Cinétique de développement embryonnaire
L'évaluation de la cinétique du développement embryonnaire est un élément important. Idéalement, un embryon devrait passer du stade 2 pronoyaux à 18 heures, au stade 2 à 4 blastomères à 48 heures, et au stade 6 à 8 blastomères à 72 heures. Le suivi de cette cinétique permet d'identifier les embryons dont le développement est arrêté.
Plus récemment, les biologistes se sont penchés sur la cinétique de division et notamment le clivage précoce : 24 à 27 heures après l’insémination. Les premières observations avaient été réalisées par l’équipe pionnière d'Edwards en 1984 qui montraient que les embryons atteignant le stade 8 cellules 55 heures post insémination entraînaient un taux de grossesse deux fois plus élevé que ceux atteignant ce stade plus tard (>56 H post insémination). Depuis, l’évaluation du moment du premier clivage, c’est à dire l’apparition de la première division mitotique a été prouvée comme un paramètre utilisable pour la sélection des embryons à fort taux d’implantation et a été corrélée avec la qualité embryonnaire et les taux de grossesse. Les raisons pour lesquelles les embryons à clivage précoce sont de meilleure qualité ne sont pas connues. Cependant, plusieurs hypothèses sont en cours : Ces embryons à clivage précoce pourraient provenir d’ovocytes dont la maturation cytoplasmique d’une part, et la maturation nucléaire d’autre part, sont bien synchronisées et dont l’aptitude métabolique est élevée (disponibilité et compétence par exemple de l’ATP, ARNm mitochondries etc). Le retard de clivage pourrait provenir de la quantité et/ou de la qualité de l’ARN ou des protéines stockées dans l’ovocyte ou de l’activité transcriptionnelle de l’embryon comme cela a été montré chez les bovins. Une reprise prématurée de la transcription révélée par un retard de clivage pourrait entraîner un développement ultérieur perturbé. Parallèlement, il a été montré que le clivage précoce pourrait être un indicateur du statut chromosomique de l’embryon. Les embryons ayant des blastomères inégaux ont un taux élevé d’anomalies chromosomiques par rapport aux embryons ayant des blastomères de taille égale et on sait de plus que les embryons aneuploïdes se clivent plus lentement que les embryons normaux. Enfin, une dernière variable doit être considérée, la contribution du spermatozoïde.

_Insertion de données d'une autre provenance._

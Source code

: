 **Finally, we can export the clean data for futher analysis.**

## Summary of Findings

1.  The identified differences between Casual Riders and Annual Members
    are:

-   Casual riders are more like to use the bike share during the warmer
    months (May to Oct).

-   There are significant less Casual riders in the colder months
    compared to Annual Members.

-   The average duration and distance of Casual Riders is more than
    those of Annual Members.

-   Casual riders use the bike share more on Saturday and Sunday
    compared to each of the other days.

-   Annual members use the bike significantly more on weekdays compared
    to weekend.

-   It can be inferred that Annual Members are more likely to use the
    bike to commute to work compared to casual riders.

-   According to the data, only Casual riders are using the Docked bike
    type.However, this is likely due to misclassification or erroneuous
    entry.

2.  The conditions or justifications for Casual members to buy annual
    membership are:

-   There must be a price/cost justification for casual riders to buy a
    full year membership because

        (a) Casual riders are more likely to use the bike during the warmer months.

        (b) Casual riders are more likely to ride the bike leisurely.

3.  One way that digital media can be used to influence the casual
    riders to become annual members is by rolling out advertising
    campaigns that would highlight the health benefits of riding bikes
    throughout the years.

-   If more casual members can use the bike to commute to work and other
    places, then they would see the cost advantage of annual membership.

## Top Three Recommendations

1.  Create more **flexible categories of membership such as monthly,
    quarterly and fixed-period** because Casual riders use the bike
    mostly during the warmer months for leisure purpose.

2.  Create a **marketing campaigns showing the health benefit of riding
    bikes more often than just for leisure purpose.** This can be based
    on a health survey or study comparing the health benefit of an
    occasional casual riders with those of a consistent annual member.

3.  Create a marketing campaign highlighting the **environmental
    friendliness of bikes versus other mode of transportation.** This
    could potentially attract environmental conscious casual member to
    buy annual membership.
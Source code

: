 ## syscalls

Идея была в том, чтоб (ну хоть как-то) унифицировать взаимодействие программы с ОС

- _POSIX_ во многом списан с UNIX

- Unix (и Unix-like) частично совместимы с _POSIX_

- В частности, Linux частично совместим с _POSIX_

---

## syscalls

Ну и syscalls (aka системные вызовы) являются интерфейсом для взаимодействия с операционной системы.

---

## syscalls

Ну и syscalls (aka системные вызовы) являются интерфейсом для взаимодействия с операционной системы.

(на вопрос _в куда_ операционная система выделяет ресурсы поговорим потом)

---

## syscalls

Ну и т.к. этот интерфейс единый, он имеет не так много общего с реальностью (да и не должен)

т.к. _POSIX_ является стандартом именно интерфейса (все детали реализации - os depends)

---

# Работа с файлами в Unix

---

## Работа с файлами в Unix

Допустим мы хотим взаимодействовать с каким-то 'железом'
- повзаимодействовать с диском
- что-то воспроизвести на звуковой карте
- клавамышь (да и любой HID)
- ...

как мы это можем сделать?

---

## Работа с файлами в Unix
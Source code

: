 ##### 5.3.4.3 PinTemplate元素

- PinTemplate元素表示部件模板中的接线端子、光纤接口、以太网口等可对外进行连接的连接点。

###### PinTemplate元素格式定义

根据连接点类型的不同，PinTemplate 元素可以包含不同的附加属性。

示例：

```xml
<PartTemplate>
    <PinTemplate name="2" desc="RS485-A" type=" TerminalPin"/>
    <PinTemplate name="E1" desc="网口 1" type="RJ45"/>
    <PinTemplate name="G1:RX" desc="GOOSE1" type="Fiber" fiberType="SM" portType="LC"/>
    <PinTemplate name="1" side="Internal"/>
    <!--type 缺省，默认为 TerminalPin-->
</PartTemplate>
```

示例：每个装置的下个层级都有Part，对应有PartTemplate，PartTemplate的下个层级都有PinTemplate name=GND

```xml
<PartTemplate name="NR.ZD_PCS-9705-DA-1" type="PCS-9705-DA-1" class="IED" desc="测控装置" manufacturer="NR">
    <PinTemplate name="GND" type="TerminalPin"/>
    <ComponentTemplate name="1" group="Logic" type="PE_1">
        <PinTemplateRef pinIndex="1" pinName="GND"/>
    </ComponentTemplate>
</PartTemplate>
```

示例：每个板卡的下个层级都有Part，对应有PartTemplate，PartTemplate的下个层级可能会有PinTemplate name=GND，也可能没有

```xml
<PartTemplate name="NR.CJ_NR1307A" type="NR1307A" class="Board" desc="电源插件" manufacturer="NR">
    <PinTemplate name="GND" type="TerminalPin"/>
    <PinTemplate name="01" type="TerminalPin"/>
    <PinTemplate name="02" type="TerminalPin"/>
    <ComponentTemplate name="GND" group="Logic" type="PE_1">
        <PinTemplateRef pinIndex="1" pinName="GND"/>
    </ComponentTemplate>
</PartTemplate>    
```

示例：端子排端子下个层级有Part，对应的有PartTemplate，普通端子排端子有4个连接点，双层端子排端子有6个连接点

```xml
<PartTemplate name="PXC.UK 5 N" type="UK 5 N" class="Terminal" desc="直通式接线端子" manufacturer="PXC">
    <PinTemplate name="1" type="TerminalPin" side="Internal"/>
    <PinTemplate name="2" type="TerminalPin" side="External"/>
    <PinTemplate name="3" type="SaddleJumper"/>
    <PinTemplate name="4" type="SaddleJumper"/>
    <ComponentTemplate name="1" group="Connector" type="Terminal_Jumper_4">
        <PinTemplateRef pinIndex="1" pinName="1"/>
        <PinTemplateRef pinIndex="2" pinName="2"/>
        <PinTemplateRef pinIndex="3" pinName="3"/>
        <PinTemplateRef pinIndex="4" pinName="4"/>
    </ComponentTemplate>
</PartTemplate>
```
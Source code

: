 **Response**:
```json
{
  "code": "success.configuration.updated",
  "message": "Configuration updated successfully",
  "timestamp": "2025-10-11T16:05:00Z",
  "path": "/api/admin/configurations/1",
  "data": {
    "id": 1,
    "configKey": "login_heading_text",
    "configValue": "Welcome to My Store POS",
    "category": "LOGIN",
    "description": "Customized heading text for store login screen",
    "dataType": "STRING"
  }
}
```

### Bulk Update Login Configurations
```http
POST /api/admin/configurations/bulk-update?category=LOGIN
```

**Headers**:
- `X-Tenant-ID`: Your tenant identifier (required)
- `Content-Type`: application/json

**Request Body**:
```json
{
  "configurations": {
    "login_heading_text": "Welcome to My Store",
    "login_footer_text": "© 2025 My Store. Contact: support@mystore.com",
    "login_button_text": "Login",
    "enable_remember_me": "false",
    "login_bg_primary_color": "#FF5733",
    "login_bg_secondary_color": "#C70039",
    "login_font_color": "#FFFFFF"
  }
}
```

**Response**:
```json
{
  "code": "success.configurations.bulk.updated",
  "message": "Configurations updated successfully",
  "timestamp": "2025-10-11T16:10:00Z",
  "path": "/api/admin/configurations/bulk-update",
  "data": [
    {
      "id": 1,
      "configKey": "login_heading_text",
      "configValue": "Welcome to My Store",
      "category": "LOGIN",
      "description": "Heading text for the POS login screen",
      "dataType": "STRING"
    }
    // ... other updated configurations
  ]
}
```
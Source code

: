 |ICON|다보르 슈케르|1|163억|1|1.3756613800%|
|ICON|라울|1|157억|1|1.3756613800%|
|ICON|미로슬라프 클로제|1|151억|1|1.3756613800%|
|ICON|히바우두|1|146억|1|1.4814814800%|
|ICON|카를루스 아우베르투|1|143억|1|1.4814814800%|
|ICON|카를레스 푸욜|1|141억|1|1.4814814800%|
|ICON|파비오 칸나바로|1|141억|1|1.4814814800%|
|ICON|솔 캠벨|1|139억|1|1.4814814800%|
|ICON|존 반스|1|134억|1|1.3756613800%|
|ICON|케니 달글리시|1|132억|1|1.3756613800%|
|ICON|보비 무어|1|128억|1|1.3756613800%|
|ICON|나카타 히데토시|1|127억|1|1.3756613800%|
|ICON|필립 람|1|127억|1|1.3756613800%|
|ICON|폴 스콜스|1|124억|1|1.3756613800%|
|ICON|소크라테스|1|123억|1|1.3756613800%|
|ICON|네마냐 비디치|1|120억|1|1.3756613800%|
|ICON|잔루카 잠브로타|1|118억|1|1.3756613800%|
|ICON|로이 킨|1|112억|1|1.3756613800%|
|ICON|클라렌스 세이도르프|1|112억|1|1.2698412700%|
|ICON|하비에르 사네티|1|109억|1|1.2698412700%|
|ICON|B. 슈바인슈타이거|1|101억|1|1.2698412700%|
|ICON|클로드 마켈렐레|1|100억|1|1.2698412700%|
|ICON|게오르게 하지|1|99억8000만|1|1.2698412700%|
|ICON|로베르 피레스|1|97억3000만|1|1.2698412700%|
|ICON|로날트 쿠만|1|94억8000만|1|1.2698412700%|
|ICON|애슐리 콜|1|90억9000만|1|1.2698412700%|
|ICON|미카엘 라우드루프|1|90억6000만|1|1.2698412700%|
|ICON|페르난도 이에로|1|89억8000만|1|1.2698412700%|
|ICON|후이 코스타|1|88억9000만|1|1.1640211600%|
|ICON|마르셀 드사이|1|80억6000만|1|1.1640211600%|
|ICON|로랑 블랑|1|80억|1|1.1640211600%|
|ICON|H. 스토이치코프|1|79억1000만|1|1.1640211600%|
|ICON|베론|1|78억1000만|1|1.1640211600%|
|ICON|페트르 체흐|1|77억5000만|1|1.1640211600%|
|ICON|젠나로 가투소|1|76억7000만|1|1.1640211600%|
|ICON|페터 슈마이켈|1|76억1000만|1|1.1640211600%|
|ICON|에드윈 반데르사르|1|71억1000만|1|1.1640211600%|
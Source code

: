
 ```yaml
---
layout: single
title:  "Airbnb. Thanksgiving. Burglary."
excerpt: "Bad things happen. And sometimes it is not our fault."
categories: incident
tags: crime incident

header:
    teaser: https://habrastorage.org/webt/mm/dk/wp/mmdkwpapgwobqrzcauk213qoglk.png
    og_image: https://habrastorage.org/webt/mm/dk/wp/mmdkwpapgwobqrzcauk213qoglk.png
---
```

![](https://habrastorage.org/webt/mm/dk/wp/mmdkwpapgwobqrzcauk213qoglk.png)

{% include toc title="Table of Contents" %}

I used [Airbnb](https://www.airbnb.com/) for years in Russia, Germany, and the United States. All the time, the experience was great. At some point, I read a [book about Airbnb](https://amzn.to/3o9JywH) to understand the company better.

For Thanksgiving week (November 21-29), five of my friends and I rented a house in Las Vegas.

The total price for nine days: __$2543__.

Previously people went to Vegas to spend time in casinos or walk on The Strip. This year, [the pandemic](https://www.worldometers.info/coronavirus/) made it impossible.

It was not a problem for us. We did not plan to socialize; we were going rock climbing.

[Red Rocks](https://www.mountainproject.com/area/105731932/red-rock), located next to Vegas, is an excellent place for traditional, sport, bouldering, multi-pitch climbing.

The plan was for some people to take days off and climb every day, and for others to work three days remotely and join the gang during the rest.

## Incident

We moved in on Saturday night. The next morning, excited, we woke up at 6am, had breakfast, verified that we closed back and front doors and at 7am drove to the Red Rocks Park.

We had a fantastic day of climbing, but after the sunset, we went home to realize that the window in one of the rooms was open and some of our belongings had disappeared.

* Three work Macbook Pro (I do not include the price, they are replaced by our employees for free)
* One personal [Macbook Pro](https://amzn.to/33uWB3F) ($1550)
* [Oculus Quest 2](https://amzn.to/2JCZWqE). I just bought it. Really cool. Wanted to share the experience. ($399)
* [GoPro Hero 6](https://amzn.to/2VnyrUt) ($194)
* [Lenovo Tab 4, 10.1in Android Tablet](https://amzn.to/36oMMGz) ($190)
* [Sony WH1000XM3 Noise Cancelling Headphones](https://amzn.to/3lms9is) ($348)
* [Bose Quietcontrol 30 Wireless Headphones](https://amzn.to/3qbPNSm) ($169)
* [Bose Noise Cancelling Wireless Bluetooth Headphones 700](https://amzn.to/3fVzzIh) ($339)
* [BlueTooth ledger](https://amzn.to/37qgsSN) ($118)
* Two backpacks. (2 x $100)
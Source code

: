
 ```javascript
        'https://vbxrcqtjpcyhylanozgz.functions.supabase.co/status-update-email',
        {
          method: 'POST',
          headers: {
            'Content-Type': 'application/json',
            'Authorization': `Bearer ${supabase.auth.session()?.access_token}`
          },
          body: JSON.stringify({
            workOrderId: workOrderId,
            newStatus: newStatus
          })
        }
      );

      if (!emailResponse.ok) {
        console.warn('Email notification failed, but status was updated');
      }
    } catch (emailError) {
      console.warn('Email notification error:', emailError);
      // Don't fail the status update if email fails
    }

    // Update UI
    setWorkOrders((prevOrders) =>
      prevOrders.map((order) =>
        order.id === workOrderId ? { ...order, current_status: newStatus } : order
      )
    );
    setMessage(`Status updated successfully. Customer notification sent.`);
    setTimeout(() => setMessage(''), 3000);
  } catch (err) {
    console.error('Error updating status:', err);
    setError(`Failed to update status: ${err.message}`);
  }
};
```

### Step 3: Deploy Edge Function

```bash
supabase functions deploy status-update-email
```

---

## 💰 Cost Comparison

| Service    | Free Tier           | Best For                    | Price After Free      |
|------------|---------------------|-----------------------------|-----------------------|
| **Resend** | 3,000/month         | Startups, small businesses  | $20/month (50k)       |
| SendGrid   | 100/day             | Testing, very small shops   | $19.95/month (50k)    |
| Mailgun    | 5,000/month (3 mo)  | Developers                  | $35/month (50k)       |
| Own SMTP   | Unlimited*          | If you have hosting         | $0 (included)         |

Congélation embryonnaire : vitrification versus congélation lente
La congélation embryonnaire est une technique couramment utilisée en AMP pour préserver les embryons non transférés. La vitrification, une méthode de congélation ultra-rapide, est de plus en plus préférée à la congélation lente en raison de ses meilleurs taux de survie embryonnaire. La vitrification minimise la formation de cristaux de glace, réduisant ainsi les dommages cellulaires.
Impact de la vitrification sur la survie et l'implantation
Des études ont montré que la vitrification améliore significativement les taux de survie et d'implantation des embryons, ainsi que les taux de grossesse. Par exemple, une étude a révélé des taux de survie et d'implantation significativement plus élevés après vitrification par rapport à la congélation lente (98.3% vs. 77.3% et 88.2% vs. 47.7%, respectivement). Le taux de grossesses par cycle de décongélation embryonnaire était également plus élevé dans le groupe vitrification (32.7% vs. 18.5%).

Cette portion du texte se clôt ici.